Manitoba photographer captures province's remaining grain elevators
Jean McManus has photographed 160 grain elevators at more than 130 sites in rural Manitoba so far
All she needed was one nice photo of something that represented an iconic Manitoba scene, but what Winnipeg amateur photographer Jean McManus got into was a much larger, history-rich project.
McManus, a retired Winnipeg nurse, set out with her camera in June 2014 to take one nice photo of an old grain elevator for a photo contest she wanted to enter.
"I retired and I was claustrophobic," she said. "I worked in a place that didn't even have windows for years. I just wanted to get out.
"I had this picture of what I wanted to do and I went expecting the first elevator would work and it didn't, and the second didn't work and the third didn't work," she added.
It was then that she tasked her husband, whose hobby was navigation, GPS and mapping, with finding all of the grain elevators in Manitoba.
"By the time I got the picture I wanted, we were on a roll and just stayed on with it," McManus added.
More than 1,000 pictures and 130 locations later, she had an extensive library of the existing elevators standing in Manitoba.
Her quest eventually drew the attention of Gordon Goldsborough at the Manitoba Historical Society.
"Well the initial incentive is that I'm mapping historical sites of all kinds around the province, so I'm looking for things like one-room school houses and a variety of other buildings," Goldsborough said. "It was a natural extension to go on and look at grain elevators too.
By the time I got the picture I wanted, we were on a roll and just stayed on with it.- Jean McManus
"What Jean had realized, and what I now realize, is that the vast majority of them [grain elevators] are now gone."

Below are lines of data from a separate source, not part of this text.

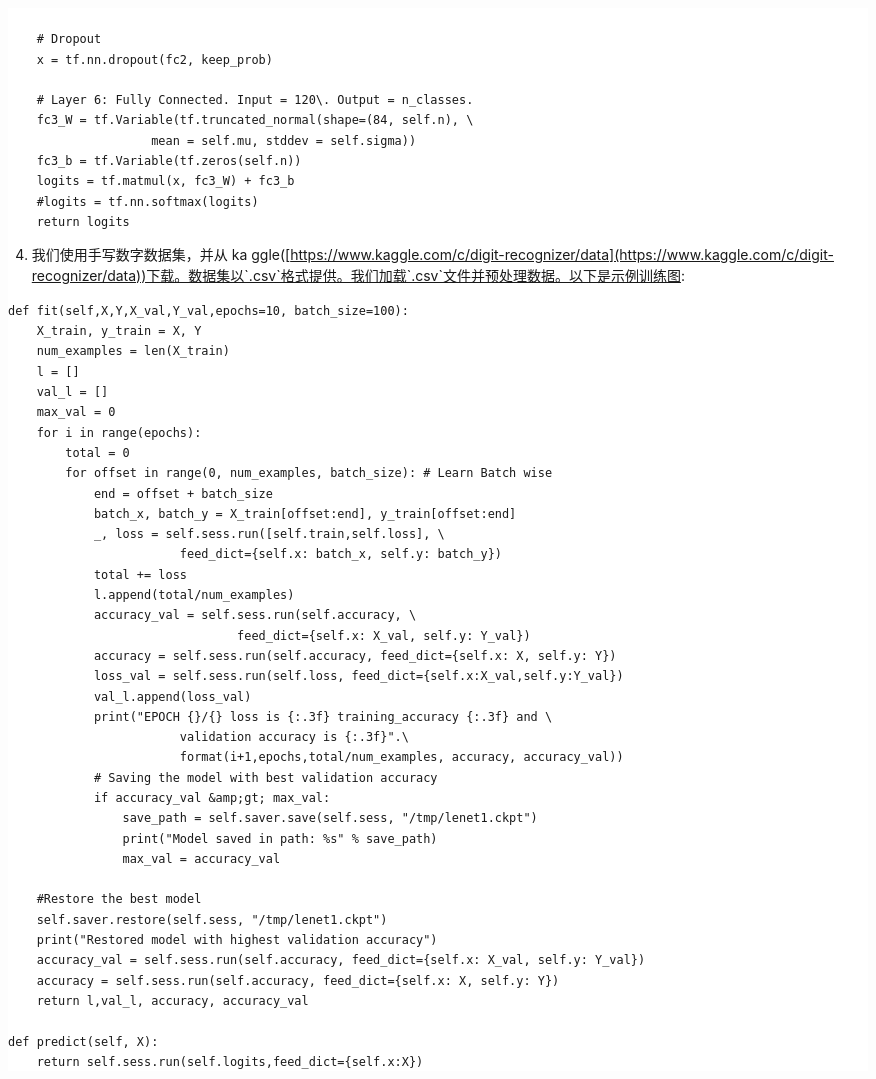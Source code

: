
 ```

    # Dropout
    x = tf.nn.dropout(fc2, keep_prob)

    # Layer 6: Fully Connected. Input = 120\. Output = n_classes.
    fc3_W = tf.Variable(tf.truncated_normal(shape=(84, self.n), \
                    mean = self.mu, stddev = self.sigma))
    fc3_b = tf.Variable(tf.zeros(self.n))
    logits = tf.matmul(x, fc3_W) + fc3_b
    #logits = tf.nn.softmax(logits)
    return logits
```

4.  我们使用手写数字数据集，并从 ka ggle([https://www.kaggle.com/c/digit-recognizer/data](https://www.kaggle.com/c/digit-recognizer/data))下载。数据集以`.csv`格式提供。我们加载`.csv`文件并预处理数据。以下是示例训练图:

```
def fit(self,X,Y,X_val,Y_val,epochs=10, batch_size=100):
    X_train, y_train = X, Y
    num_examples = len(X_train)
    l = []
    val_l = []
    max_val = 0
    for i in range(epochs):
        total = 0
        for offset in range(0, num_examples, batch_size): # Learn Batch wise
            end = offset + batch_size
            batch_x, batch_y = X_train[offset:end], y_train[offset:end]
            _, loss = self.sess.run([self.train,self.loss], \
                        feed_dict={self.x: batch_x, self.y: batch_y})
            total += loss
            l.append(total/num_examples)
            accuracy_val = self.sess.run(self.accuracy, \
                                feed_dict={self.x: X_val, self.y: Y_val})
            accuracy = self.sess.run(self.accuracy, feed_dict={self.x: X, self.y: Y})
            loss_val = self.sess.run(self.loss, feed_dict={self.x:X_val,self.y:Y_val})
            val_l.append(loss_val)
            print("EPOCH {}/{} loss is {:.3f} training_accuracy {:.3f} and \
                        validation accuracy is {:.3f}".\
                        format(i+1,epochs,total/num_examples, accuracy, accuracy_val))
            # Saving the model with best validation accuracy
            if accuracy_val &amp;gt; max_val:
                save_path = self.saver.save(self.sess, "/tmp/lenet1.ckpt")
                print("Model saved in path: %s" % save_path)
                max_val = accuracy_val

    #Restore the best model
    self.saver.restore(self.sess, "/tmp/lenet1.ckpt")
    print("Restored model with highest validation accuracy")
    accuracy_val = self.sess.run(self.accuracy, feed_dict={self.x: X_val, self.y: Y_val})
    accuracy = self.sess.run(self.accuracy, feed_dict={self.x: X, self.y: Y})
    return l,val_l, accuracy, accuracy_val

def predict(self, X):
    return self.sess.run(self.logits,feed_dict={self.x:X})
```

MHS has now mapped more than 150 grain elevators on their website, a far cry from the 700 that once stood overlooking the Manitoba landscape, according to Goldsborough.
McManus has photographed 160 elevators at 132 separate locations in the province.
To her knowledge, she has photos of all of the remaining elevators that stand along rail-road lines in Manitoba.
However, she is still seeking out a few that she has heard are still standing in private farm yards and other locations.
She defines an elevator as a structure that has a wooden elevator at it's core. She is not photographing the new, sophisticated elevators built out of concrete.
Race against time
And while she enjoys the beauty of Manitoba and exploring landscapes and other features, there is a sense of urgency to capture the history of the grain elevator.
McManus has counted at least eight elevators that have been demolished since she photographed them.
"Once we got mapping out where these were we got a little bit interested of it in a historical point. They are so expensive to maintain and they are a liability if they aren't being used," she said.
We will have a generation in the near future that has never seen a grain elevator- Gordon Goldsborough
"We want to document the remaining elevators," said Goldsborough. "Capture information on them before they are gone from living memory."
And aside from photos of the hundreds that have since been demolished, Goldsborough is also looking for any information or stories about the structures to add to the MHS website.
"We will have a generation in the near future that has never seen a grain elevator and I think they will be quite interested to see what these look like," he said.
"Manitoba elevators are a little bit like the lighthouses are on the east coast," McManus added. "So if you can find ways to sustain them, it's progress in our opinion."